Using the records provided below, locate and copy each line that contains the word "newtheorem".

→ **Provided data**

=====

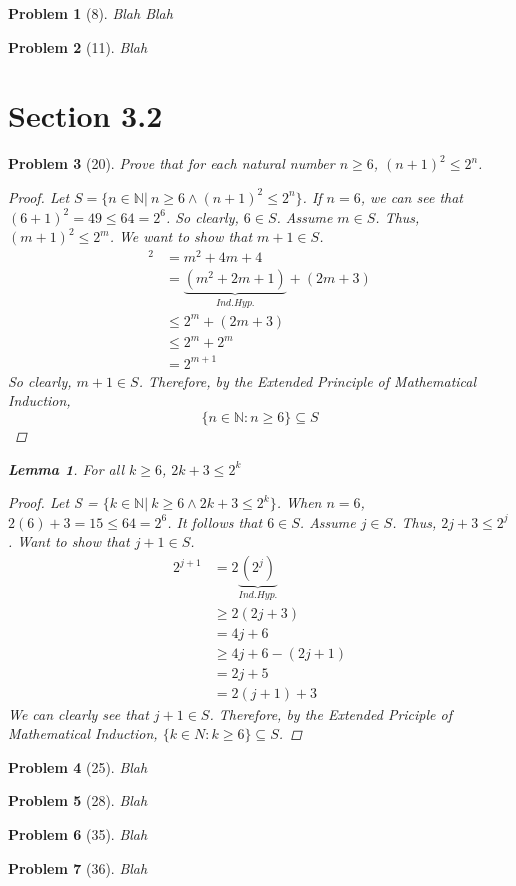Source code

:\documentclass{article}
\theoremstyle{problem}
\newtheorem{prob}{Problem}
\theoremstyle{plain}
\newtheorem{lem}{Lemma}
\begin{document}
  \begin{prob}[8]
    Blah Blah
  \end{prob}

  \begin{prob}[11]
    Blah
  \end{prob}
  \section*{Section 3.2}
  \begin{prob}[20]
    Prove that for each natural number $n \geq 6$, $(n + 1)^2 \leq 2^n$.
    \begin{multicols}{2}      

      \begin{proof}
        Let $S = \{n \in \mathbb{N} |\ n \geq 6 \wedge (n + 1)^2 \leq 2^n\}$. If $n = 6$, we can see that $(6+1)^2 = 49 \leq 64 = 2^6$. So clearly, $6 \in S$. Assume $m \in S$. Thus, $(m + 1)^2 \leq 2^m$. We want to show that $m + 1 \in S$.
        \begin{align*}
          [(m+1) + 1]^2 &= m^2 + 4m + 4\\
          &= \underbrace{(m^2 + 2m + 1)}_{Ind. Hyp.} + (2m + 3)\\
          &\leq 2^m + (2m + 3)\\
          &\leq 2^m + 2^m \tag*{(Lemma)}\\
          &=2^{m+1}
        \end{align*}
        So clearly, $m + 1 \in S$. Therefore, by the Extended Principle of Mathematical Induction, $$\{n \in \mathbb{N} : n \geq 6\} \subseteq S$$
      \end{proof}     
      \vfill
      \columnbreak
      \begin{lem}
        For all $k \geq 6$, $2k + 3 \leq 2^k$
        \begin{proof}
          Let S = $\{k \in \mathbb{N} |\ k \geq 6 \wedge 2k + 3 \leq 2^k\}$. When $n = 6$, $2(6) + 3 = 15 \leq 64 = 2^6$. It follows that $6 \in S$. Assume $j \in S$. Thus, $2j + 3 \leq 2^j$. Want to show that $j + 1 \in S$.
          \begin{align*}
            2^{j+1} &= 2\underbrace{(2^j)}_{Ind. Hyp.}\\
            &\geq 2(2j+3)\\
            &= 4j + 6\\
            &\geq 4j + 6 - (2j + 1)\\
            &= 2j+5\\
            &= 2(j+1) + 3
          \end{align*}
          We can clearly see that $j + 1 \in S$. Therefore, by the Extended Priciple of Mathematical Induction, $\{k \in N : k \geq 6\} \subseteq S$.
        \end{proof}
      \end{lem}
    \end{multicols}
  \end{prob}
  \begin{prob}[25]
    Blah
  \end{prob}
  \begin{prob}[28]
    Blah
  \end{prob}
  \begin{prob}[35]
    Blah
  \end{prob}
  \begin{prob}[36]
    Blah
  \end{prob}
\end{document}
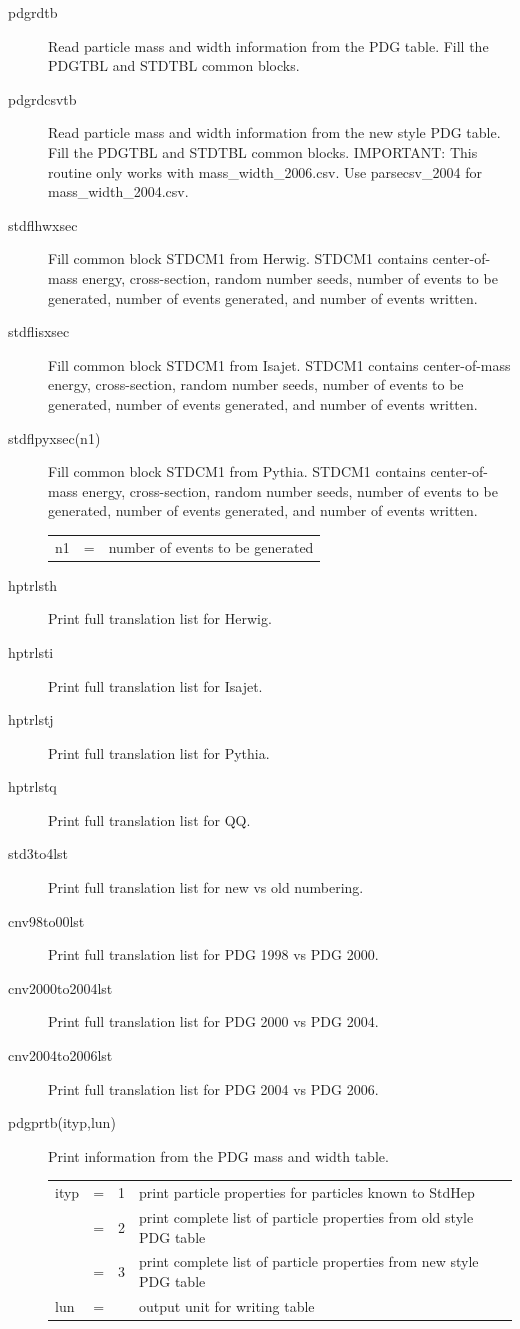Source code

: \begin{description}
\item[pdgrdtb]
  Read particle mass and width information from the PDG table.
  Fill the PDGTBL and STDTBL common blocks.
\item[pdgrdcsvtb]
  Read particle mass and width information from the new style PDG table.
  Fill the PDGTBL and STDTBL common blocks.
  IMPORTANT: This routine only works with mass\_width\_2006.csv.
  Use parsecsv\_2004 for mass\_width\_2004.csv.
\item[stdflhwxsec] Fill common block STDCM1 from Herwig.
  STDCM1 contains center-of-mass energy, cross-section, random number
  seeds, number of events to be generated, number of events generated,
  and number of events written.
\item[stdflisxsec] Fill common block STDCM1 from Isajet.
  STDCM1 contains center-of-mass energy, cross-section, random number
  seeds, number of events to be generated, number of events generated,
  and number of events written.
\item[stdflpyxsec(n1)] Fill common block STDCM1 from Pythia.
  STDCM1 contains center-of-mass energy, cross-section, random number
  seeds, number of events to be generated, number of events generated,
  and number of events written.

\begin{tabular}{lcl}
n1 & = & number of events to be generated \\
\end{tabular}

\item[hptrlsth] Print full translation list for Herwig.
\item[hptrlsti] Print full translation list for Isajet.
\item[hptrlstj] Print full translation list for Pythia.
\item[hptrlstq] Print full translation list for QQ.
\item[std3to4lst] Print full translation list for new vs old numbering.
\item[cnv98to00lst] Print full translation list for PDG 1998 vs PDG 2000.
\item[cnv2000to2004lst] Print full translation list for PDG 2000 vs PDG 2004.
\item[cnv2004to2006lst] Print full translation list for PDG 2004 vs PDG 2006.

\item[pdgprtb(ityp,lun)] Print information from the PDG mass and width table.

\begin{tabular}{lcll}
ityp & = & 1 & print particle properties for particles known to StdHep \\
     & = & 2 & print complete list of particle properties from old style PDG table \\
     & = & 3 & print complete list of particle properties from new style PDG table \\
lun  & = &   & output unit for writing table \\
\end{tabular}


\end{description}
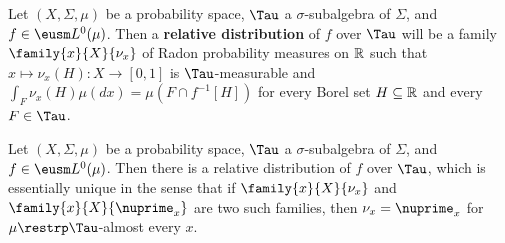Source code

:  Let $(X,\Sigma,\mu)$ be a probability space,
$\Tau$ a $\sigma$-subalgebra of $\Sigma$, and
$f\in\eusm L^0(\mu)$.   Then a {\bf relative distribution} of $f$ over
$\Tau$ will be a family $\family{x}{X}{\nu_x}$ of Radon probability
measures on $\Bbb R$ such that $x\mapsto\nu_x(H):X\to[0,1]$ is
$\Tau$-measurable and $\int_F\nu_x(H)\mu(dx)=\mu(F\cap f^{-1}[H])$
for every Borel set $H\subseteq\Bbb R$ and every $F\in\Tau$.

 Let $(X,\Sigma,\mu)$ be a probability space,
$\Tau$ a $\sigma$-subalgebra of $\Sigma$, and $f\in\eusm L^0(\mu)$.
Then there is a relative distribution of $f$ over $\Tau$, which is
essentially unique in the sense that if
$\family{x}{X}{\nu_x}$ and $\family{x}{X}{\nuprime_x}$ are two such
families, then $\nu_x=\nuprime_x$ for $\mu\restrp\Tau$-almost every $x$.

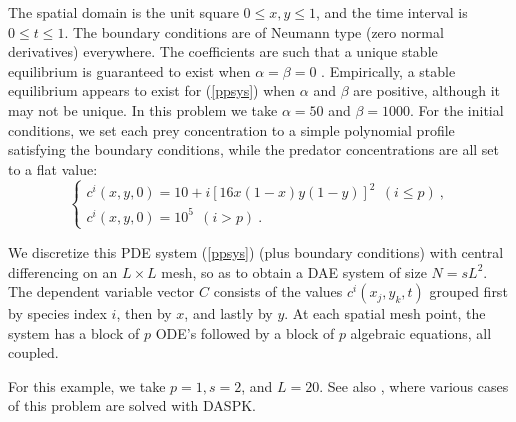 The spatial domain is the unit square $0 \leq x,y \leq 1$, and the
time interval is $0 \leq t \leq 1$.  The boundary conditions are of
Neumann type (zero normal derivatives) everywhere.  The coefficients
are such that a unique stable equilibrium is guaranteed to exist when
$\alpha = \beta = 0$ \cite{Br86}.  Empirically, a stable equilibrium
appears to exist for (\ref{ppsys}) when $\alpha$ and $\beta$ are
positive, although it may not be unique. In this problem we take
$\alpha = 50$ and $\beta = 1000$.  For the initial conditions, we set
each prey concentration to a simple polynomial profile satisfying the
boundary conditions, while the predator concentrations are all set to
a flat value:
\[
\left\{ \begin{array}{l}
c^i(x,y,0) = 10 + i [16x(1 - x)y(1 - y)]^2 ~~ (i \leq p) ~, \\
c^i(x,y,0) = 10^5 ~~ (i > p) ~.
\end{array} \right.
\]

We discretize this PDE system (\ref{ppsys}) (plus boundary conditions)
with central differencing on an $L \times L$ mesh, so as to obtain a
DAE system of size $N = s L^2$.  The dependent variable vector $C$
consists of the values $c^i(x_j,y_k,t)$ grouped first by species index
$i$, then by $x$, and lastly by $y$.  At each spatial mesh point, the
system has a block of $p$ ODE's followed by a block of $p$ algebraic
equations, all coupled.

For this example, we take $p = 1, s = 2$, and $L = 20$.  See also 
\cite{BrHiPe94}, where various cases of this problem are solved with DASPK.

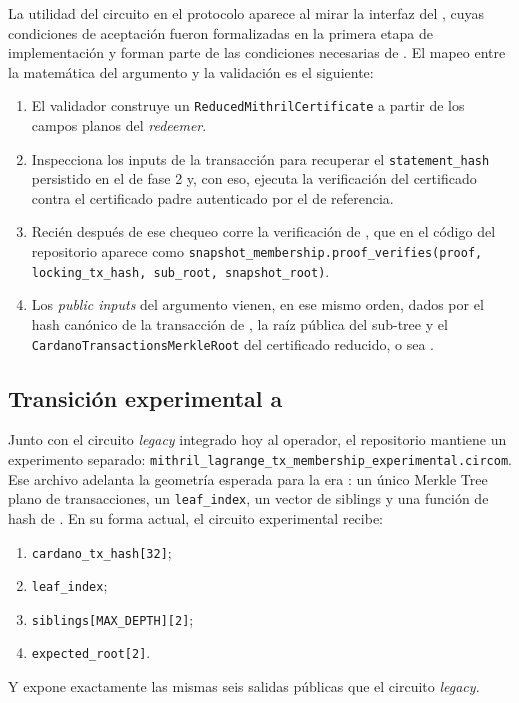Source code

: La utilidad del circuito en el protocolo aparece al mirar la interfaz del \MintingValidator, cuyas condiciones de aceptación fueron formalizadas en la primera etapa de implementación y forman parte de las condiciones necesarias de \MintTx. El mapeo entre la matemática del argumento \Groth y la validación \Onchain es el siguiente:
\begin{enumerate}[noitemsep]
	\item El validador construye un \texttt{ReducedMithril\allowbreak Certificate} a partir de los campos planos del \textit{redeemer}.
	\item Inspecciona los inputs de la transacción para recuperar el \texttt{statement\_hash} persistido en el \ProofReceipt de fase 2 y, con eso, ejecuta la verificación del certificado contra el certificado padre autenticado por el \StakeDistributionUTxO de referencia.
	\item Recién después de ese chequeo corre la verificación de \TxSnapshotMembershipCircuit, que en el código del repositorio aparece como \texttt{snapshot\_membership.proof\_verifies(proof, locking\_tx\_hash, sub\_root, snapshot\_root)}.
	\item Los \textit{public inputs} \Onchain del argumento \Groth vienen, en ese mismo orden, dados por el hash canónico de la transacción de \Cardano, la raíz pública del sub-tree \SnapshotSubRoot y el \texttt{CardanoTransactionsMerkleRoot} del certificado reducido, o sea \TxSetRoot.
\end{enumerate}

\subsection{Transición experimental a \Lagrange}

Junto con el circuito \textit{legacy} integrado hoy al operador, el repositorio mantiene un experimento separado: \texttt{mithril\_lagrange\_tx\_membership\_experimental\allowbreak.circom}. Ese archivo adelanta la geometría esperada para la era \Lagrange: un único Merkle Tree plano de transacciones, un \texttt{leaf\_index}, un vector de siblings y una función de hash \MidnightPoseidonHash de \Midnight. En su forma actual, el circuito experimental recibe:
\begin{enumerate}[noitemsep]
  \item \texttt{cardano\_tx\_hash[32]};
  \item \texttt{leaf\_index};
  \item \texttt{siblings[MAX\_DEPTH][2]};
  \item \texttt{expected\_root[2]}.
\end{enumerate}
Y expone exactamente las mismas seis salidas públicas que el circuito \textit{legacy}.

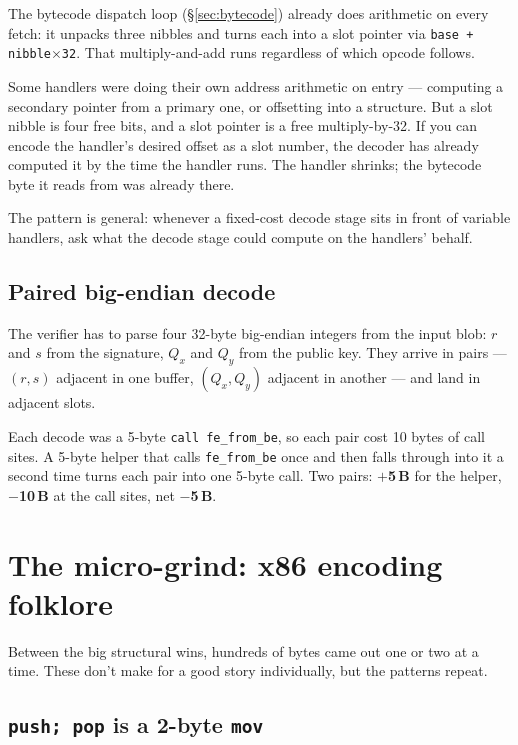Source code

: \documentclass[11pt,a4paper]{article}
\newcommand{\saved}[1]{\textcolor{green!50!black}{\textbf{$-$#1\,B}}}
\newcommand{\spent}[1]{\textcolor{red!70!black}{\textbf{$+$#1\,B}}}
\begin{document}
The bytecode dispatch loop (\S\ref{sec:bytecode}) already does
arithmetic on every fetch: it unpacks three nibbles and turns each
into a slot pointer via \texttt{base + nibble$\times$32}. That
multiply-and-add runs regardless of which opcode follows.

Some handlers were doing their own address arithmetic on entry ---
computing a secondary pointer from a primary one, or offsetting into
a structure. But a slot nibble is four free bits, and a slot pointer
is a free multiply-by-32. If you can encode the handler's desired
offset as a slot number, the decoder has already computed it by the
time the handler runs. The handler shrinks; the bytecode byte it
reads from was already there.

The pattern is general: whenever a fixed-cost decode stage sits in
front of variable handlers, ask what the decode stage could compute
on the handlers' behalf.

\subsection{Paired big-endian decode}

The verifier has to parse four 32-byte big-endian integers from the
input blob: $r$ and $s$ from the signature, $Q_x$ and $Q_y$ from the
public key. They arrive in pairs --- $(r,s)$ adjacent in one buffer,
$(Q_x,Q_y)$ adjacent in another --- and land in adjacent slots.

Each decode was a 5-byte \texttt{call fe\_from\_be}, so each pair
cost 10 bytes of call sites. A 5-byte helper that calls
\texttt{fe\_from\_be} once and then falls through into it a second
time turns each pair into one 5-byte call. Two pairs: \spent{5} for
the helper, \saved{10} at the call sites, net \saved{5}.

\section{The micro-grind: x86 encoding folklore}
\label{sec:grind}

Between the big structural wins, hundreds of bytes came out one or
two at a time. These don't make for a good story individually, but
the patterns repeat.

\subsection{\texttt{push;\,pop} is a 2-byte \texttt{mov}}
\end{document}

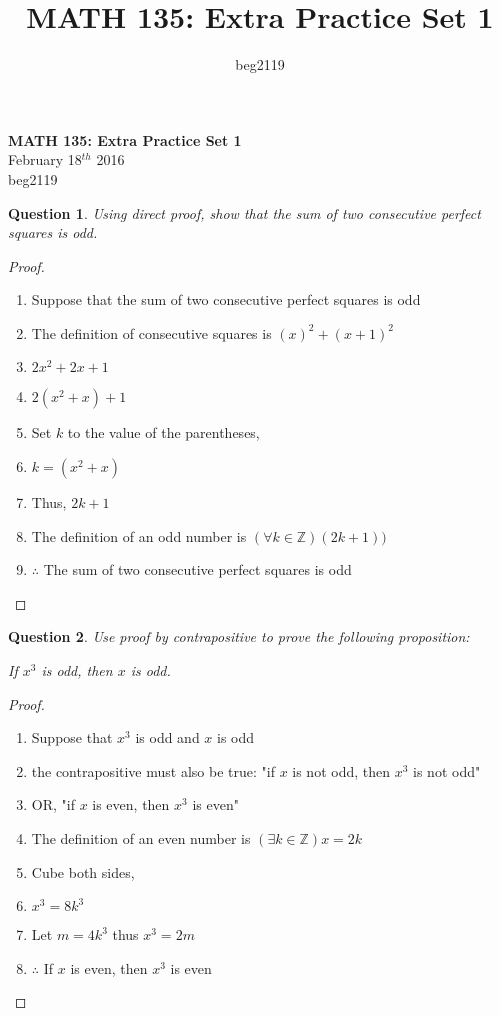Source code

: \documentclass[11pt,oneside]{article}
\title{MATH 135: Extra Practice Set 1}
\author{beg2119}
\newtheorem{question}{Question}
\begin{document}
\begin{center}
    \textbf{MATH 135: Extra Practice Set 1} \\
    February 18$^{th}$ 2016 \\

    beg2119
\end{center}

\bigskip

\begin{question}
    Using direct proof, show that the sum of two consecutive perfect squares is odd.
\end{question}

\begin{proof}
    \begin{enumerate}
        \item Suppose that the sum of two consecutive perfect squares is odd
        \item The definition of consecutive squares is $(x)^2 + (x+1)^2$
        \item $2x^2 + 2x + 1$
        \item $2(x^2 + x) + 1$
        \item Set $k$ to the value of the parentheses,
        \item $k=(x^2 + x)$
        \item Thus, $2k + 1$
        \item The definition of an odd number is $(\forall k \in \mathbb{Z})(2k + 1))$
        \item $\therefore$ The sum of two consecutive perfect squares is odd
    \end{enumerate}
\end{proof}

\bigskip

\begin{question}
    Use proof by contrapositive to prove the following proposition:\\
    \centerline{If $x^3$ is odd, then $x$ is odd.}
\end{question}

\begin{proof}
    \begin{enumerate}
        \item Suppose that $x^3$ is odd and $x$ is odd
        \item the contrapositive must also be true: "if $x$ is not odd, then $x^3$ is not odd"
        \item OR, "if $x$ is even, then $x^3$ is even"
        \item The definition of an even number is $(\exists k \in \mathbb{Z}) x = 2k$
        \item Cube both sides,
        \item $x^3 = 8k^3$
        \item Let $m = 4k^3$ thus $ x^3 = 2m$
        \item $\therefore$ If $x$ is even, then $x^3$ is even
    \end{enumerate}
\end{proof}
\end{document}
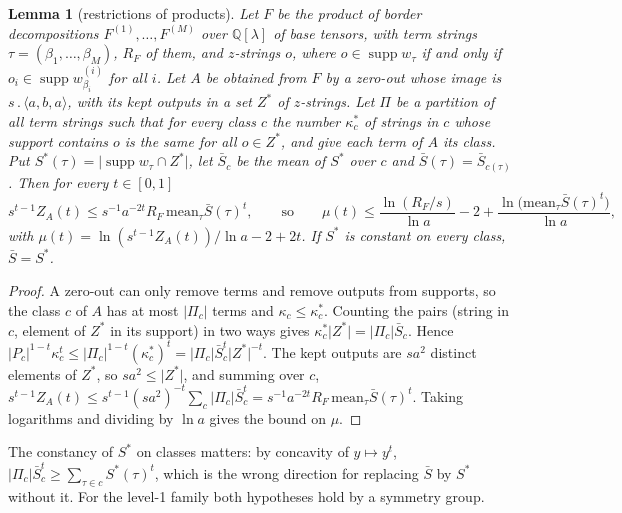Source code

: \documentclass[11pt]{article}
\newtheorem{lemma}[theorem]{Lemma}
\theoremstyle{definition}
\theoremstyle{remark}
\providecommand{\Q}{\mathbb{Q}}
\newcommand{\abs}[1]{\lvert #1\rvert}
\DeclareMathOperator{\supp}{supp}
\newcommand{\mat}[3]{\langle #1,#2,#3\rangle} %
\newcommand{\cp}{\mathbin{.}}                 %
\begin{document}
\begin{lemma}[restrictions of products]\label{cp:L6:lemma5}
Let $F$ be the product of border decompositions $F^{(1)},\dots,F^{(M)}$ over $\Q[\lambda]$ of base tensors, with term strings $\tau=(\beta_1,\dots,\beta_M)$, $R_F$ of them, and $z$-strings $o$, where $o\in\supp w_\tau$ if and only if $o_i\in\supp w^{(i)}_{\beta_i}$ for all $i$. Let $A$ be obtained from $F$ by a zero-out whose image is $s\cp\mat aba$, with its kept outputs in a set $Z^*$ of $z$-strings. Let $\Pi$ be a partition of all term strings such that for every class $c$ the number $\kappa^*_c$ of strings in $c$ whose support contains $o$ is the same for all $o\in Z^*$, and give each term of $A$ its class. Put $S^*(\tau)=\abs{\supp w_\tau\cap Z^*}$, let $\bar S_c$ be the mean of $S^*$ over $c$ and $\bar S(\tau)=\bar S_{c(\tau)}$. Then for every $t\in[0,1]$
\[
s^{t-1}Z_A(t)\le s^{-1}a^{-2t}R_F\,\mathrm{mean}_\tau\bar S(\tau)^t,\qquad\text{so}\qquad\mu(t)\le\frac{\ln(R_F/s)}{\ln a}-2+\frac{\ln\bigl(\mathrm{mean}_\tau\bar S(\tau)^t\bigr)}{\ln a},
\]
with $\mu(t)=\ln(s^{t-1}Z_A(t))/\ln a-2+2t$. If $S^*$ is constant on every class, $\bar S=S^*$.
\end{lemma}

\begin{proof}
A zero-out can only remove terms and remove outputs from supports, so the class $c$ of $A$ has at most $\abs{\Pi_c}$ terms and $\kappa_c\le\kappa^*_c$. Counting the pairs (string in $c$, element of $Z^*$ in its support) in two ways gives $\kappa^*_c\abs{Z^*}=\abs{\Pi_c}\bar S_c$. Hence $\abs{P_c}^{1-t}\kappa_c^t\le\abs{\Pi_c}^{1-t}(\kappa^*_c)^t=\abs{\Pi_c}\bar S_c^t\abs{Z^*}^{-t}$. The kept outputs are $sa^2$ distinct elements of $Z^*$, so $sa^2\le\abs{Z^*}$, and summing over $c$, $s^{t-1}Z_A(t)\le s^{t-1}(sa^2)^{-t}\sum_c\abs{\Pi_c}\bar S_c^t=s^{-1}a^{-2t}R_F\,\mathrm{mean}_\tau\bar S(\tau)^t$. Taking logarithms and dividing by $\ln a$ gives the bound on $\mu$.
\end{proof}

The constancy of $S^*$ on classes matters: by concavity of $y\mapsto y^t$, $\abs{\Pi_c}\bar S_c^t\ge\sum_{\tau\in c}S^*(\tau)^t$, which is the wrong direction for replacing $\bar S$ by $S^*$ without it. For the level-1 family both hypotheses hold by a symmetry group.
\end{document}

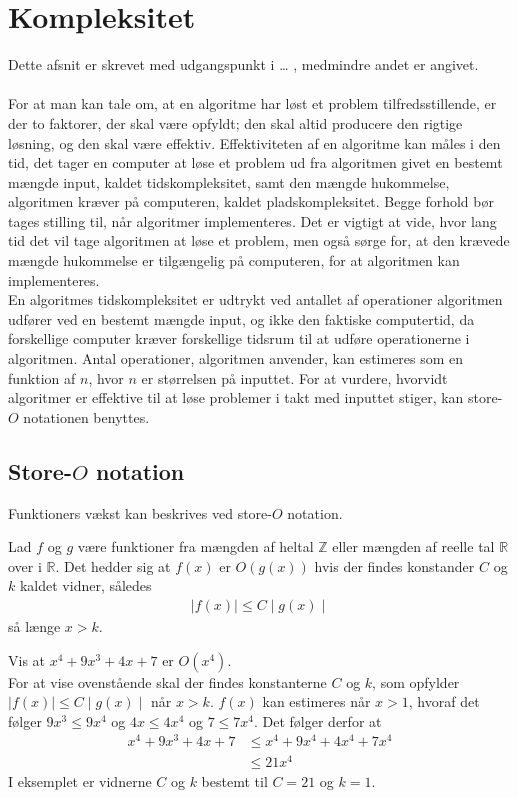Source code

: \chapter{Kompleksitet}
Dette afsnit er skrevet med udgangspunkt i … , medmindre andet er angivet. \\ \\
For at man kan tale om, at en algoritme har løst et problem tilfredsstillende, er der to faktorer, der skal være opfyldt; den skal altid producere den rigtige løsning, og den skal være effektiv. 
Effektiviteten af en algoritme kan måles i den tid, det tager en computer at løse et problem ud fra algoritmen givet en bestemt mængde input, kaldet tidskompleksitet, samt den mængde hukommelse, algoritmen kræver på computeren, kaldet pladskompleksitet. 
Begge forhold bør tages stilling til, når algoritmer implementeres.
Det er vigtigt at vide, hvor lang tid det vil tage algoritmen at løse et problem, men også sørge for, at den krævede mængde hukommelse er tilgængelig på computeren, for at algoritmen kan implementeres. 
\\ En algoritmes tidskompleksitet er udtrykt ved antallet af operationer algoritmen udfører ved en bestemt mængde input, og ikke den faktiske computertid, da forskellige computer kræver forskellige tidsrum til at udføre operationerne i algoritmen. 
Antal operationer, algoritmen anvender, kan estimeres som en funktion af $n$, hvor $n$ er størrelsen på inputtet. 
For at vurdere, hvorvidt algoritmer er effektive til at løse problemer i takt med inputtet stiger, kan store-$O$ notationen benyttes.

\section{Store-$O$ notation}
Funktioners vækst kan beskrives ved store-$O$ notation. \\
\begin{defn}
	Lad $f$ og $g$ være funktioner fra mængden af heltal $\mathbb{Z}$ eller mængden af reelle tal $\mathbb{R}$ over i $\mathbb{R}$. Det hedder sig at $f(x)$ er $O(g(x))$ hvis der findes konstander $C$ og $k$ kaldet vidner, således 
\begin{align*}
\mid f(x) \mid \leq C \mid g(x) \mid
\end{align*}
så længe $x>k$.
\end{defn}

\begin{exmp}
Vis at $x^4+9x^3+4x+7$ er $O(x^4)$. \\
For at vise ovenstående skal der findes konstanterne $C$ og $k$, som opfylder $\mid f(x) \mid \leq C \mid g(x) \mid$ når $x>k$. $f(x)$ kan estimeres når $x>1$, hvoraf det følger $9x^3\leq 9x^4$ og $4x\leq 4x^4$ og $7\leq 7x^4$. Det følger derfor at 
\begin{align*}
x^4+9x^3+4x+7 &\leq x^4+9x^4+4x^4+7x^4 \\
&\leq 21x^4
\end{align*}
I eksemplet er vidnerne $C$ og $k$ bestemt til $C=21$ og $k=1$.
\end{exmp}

=====

→ **Answer area**
\newtheorem{prob}{Problem}
\newtheorem{lem}{Lemma}
\newtheorem{question}{Question}
\newtheorem{lemma}[theorem]{Lemma}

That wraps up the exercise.